Early incidents had stories of galleys using non-proportional font forced to change to proportional font simply due to aesthetics. Red pens changing the contents of PRINT statements (because it said "print", and that was their domain, right?). Even later with more lessons learned and nuances started to creep in, this was way before programmer fonts made the scene, and the typical goofs one would expect from manual transcription were rampant. The pipelines did not exist yet back then for a long time to take raw source code and dump them into the non-digital typesetting systems at the time, so it was all laboriously transcribed from printouts by non-technical staff.

> Did they learn to not touch math equations before?

Very little cross-pollination of editors experienced with math-heavy technical writing, and those overseeing print products popularizing BASIC programming. BYTE magazine was revolutionary at the time for realizing this, and even they had some gaffs from time to time.

That was an enjoyable read. I, too, when I was a child sometimes thought the same thing about my C64 “magically” being able to load some game-related images with just a few lines of code that are… just somewhere inside it? A super bizarre thought, but as a child you’re still prone to a lot of magical thinking.
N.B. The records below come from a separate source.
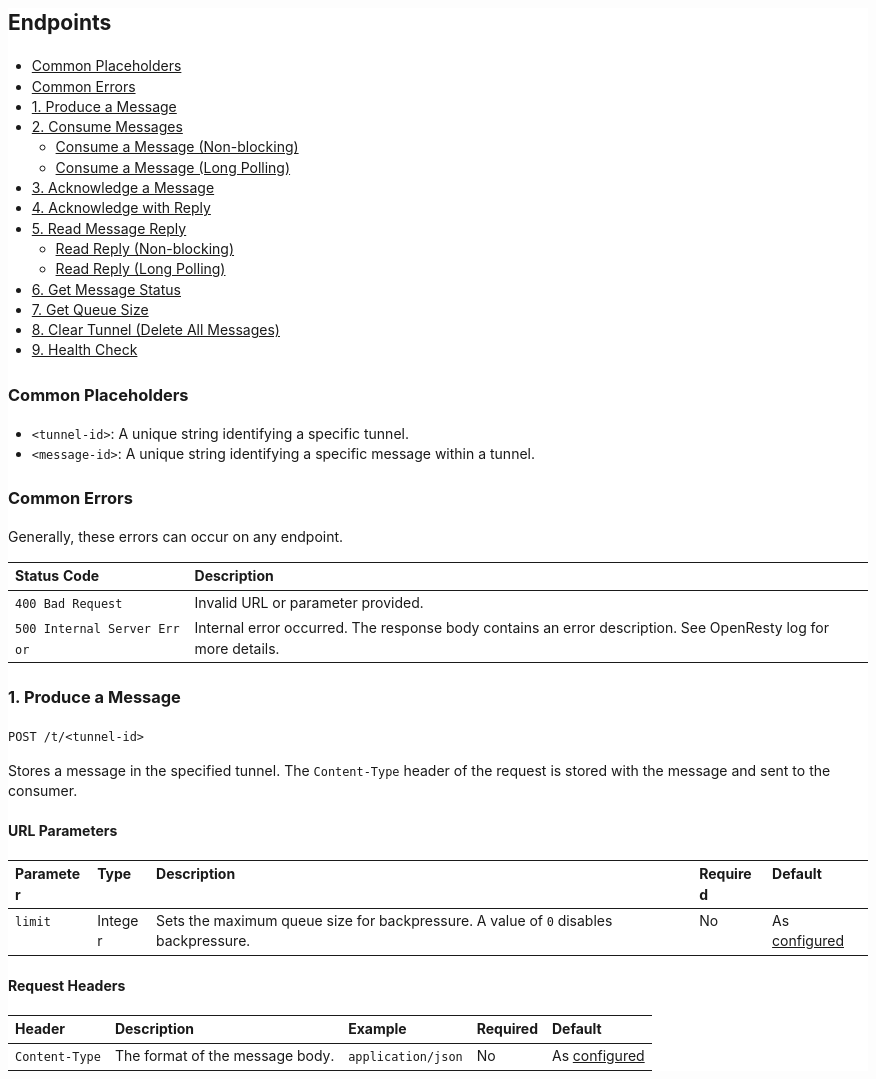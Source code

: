 ## Endpoints

- [Common Placeholders](#common-placeholders)
- [Common Errors](#common-errors)
- [1. Produce a Message](#1-produce-a-message)
- [2. Consume Messages](#2-consume-messages)
  - [Consume a Message (Non-blocking)](#consume-a-message-non-blocking)
  - [Consume a Message (Long Polling)](#consume-a-message-long-polling)
- [3. Acknowledge a Message](#3-acknowledge-a-message)
- [4. Acknowledge with Reply](#4-acknowledge-with-reply)
- [5. Read Message Reply](#5-read-message-reply)
  - [Read Reply (Non-blocking)](#read-reply-non-blocking)
  - [Read Reply (Long Polling)](#read-reply-long-polling)
- [6. Get Message Status](#6-get-message-status)
- [7. Get Queue Size](#7-get-queue-size)
- [8. Clear Tunnel (Delete All Messages)](#8-clear-tunnel-delete-all-messages)
- [9. Health Check](#9-health-check)

### Common Placeholders

-   `<tunnel-id>`: A unique string identifying a specific tunnel.
-   `<message-id>`: A unique string identifying a specific message within a tunnel.

### Common Errors

Generally, these errors can occur on any endpoint.

| Status Code                | Description |
| :------------------------- | :------------------------- |
| `400 Bad Request`          | Invalid URL or parameter provided. |
| `500 Internal Server Error`| Internal error occurred. The response body contains an error description. See OpenResty log for more details. |

### 1. Produce a Message

`POST /t/<tunnel-id>`

Stores a message in the specified tunnel. The `Content-Type` header of the request is stored with the message and sent to the consumer.

#### URL Parameters

| Parameter | Type    | Description | Required | Default |
| :-------- | :------ | :---------- | :------- | :------ |
| `limit`   | Integer | Sets the maximum queue size for backpressure. A value of `0` disables backpressure. | No | As [configured](#configuration-options) |

#### Request Headers

| Header         | Description                     | Example            | Required | Default  |
| :------------- | :------------------------------ | :----------------- | :------- | :------- |
| `Content-Type` | The format of the message body. | `application/json` | No       | As [configured](#configuration-options) |
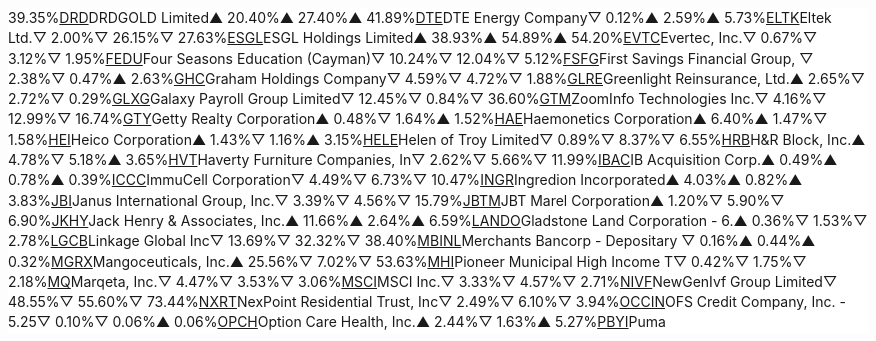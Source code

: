 39.35%</td></tr><tr><td><a href="https://stockato.github.io/ticker/DRD" target="_blank">DRD</a></td><td>DRDGOLD Limited</td><td>▲ 20.40%</td><td>▲ 27.40%</td><td>▲ 41.89%</td></tr><tr><td><a href="https://stockato.github.io/ticker/DTE" target="_blank">DTE</a></td><td>DTE Energy Company</td><td>▽ 0.12%</td><td>▲ 2.59%</td><td>▲ 5.73%</td></tr><tr><td><a href="https://stockato.github.io/ticker/ELTK" target="_blank">ELTK</a></td><td>Eltek Ltd.</td><td>▽ 2.00%</td><td>▽ 26.15%</td><td>▽ 27.63%</td></tr><tr><td><a href="https://stockato.github.io/ticker/ESGL" target="_blank">ESGL</a></td><td>ESGL Holdings Limited</td><td>▲ 38.93%</td><td>▲ 54.89%</td><td>▲ 54.20%</td></tr><tr><td><a href="https://stockato.github.io/ticker/EVTC" target="_blank">EVTC</a></td><td>Evertec, Inc.</td><td>▽ 0.67%</td><td>▽ 3.12%</td><td>▽ 1.95%</td></tr><tr><td><a href="https://stockato.github.io/ticker/FEDU" target="_blank">FEDU</a></td><td>Four Seasons Education (Cayman)</td><td>▽ 10.24%</td><td>▽ 12.04%</td><td>▽ 5.12%</td></tr><tr><td><a href="https://stockato.github.io/ticker/FSFG" target="_blank">FSFG</a></td><td>First Savings Financial Group, </td><td>▽ 2.38%</td><td>▽ 0.47%</td><td>▲ 2.63%</td></tr><tr><td><a href="https://stockato.github.io/ticker/GHC" target="_blank">GHC</a></td><td>Graham Holdings Company</td><td>▽ 4.59%</td><td>▽ 4.72%</td><td>▽ 1.88%</td></tr><tr><td><a href="https://stockato.github.io/ticker/GLRE" target="_blank">GLRE</a></td><td>Greenlight Reinsurance, Ltd.</td><td>▲ 2.65%</td><td>▽ 2.72%</td><td>▽ 0.29%</td></tr><tr><td><a href="https://stockato.github.io/ticker/GLXG" target="_blank">GLXG</a></td><td>Galaxy Payroll Group Limited</td><td>▽ 12.45%</td><td>▽ 0.84%</td><td>▽ 36.60%</td></tr><tr><td><a href="https://stockato.github.io/ticker/GTM" target="_blank">GTM</a></td><td>ZoomInfo Technologies Inc.</td><td>▽ 4.16%</td><td>▽ 12.99%</td><td>▽ 16.74%</td></tr><tr><td><a href="https://stockato.github.io/ticker/GTY" target="_blank">GTY</a></td><td>Getty Realty Corporation</td><td>▲ 0.48%</td><td>▽ 1.64%</td><td>▲ 1.52%</td></tr><tr><td><a href="https://stockato.github.io/ticker/HAE" target="_blank">HAE</a></td><td>Haemonetics Corporation</td><td>▲ 6.40%</td><td>▲ 1.47%</td><td>▽ 1.58%</td></tr><tr><td><a href="https://stockato.github.io/ticker/HEI" target="_blank">HEI</a></td><td>Heico Corporation</td><td>▲ 1.43%</td><td>▽ 1.16%</td><td>▲ 3.15%</td></tr><tr><td><a href="https://stockato.github.io/ticker/HELE" target="_blank">HELE</a></td><td>Helen of Troy Limited</td><td>▽ 0.89%</td><td>▽ 8.37%</td><td>▽ 6.55%</td></tr><tr><td><a href="https://stockato.github.io/ticker/HRB" target="_blank">HRB</a></td><td>H&R Block, Inc.</td><td>▲ 4.78%</td><td>▽ 5.18%</td><td>▲ 3.65%</td></tr><tr><td><a href="https://stockato.github.io/ticker/HVT" target="_blank">HVT</a></td><td>Haverty Furniture Companies, In</td><td>▽ 2.62%</td><td>▽ 5.66%</td><td>▽ 11.99%</td></tr><tr><td><a href="https://stockato.github.io/ticker/IBAC" target="_blank">IBAC</a></td><td>IB Acquisition Corp.</td><td>▲ 0.49%</td><td>▲ 0.78%</td><td>▲ 0.39%</td></tr><tr><td><a href="https://stockato.github.io/ticker/ICCC" target="_blank">ICCC</a></td><td>ImmuCell Corporation</td><td>▽ 4.49%</td><td>▽ 6.73%</td><td>▽ 10.47%</td></tr><tr><td><a href="https://stockato.github.io/ticker/INGR" target="_blank">INGR</a></td><td>Ingredion Incorporated</td><td>▲ 4.03%</td><td>▲ 0.82%</td><td>▲ 3.83%</td></tr><tr><td><a href="https://stockato.github.io/ticker/JBI" target="_blank">JBI</a></td><td>Janus International Group, Inc.</td><td>▽ 3.39%</td><td>▽ 4.56%</td><td>▽ 15.79%</td></tr><tr><td><a href="https://stockato.github.io/ticker/JBTM" target="_blank">JBTM</a></td><td>JBT Marel Corporation</td><td>▲ 1.20%</td><td>▽ 5.90%</td><td>▽ 6.90%</td></tr><tr><td><a href="https://stockato.github.io/ticker/JKHY" target="_blank">JKHY</a></td><td>Jack Henry & Associates, Inc.</td><td>▲ 11.66%</td><td>▲ 2.64%</td><td>▲ 6.59%</td></tr><tr><td><a href="https://stockato.github.io/ticker/LANDO" target="_blank">LANDO</a></td><td>Gladstone Land Corporation - 6.</td><td>▲ 0.36%</td><td>▽ 1.53%</td><td>▽ 2.78%</td></tr><tr><td><a href="https://stockato.github.io/ticker/LGCB" target="_blank">LGCB</a></td><td>Linkage Global Inc</td><td>▽ 13.69%</td><td>▽ 32.32%</td><td>▽ 38.40%</td></tr><tr><td><a href="https://stockato.github.io/ticker/MBINL" target="_blank">MBINL</a></td><td>Merchants Bancorp - Depositary </td><td>▽ 0.16%</td><td>▲ 0.44%</td><td>▲ 0.32%</td></tr><tr><td><a href="https://stockato.github.io/ticker/MGRX" target="_blank">MGRX</a></td><td>Mangoceuticals, Inc.</td><td>▲ 25.56%</td><td>▽ 7.02%</td><td>▽ 53.63%</td></tr><tr><td><a href="https://stockato.github.io/ticker/MHI" target="_blank">MHI</a></td><td>Pioneer Municipal High Income T</td><td>▽ 0.42%</td><td>▽ 1.75%</td><td>▽ 2.18%</td></tr><tr><td><a href="https://stockato.github.io/ticker/MQ" target="_blank">MQ</a></td><td>Marqeta, Inc.</td><td>▽ 4.47%</td><td>▽ 3.53%</td><td>▽ 3.06%</td></tr><tr><td><a href="https://stockato.github.io/ticker/MSCI" target="_blank">MSCI</a></td><td>MSCI Inc.</td><td>▽ 3.33%</td><td>▽ 4.57%</td><td>▽ 2.71%</td></tr><tr><td><a href="https://stockato.github.io/ticker/NIVF" target="_blank">NIVF</a></td><td>NewGenIvf Group Limited</td><td>▽ 48.55%</td><td>▽ 55.60%</td><td>▽ 73.44%</td></tr><tr><td><a href="https://stockato.github.io/ticker/NXRT" target="_blank">NXRT</a></td><td>NexPoint Residential Trust, Inc</td><td>▽ 2.49%</td><td>▽ 6.10%</td><td>▽ 3.94%</td></tr><tr><td><a href="https://stockato.github.io/ticker/OCCIN" target="_blank">OCCIN</a></td><td>OFS Credit Company, Inc. - 5.25</td><td>▽ 0.10%</td><td>▽ 0.06%</td><td>▲ 0.06%</td></tr><tr><td><a href="https://stockato.github.io/ticker/OPCH" target="_blank">OPCH</a></td><td>Option Care Health, Inc.</td><td>▲ 2.44%</td><td>▽ 1.63%</td><td>▲ 5.27%</td></tr><tr><td><a href="https://stockato.github.io/ticker/PBYI" target="_blank">PBYI</a></td><td>Puma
> and the convoluted logic "440 IF <condition> GOTO 450“

To expand a little bit on that, while some instances in the code of your book could indeed use some cleanup (line 440 is especially egregious), the code in the book was likely written for the common BASICs of home computers of the time, which only operated on line numbers and had very limited branching statements?

The BASIC you use seems to be “structured”, which was extremely unusual for home computers of the time. I just recently saw that a C64 magazine from 1984 spent at least 3 issues of the magazine on a lengthy article series that introduced the readers to the wonders of structured programming!

The severe restrictions of the IF statement made assembly-language style conditional branches (using GOTO) extremely common and necessary.

You definitely could not nest IFs (as done in your code), so if you wanted to combine IFs together, you had to jump over the ones not taken. Commodore/C64’s BASIC (effectively Microsoft BASIC) did not even have ELSE, so usually ELSE had to be implemented with a negated condition and jumping over what would be the “ELSE” branch.

C64 BASIC did however have the interesting quirk that any other statement on the same line would belong to the THEN, e.g.

   10 IF A=1 THEN PRINT “FOO” : PRINT “BAR”
Would print FOO BAR if A=1, and nothing otherwise. This of course worked only so far as you could fit statements on a (limited) single BASIC line. Other BASIC dialects would consider the PRINT “BAR” to not belong to the ELSE anymore, which is syntactically cleaner, but could be less convenient depending on what else the dialect offered.

A lot of the convenience and rigor we take as granted today wasn’t there. C64 BASIC seemed especially “dirty” to me, having lots of bizarre quirks that are more the result of its implementation. (Another random instance: Every function had to have an argument, whether it was required or not, so you had to write something like “?FRE(123)” to print the amount of free memory, where the 123 did not matter at all.)

Probably copy/paste errors (in editorial) mixed with deadlines mixed with no QA.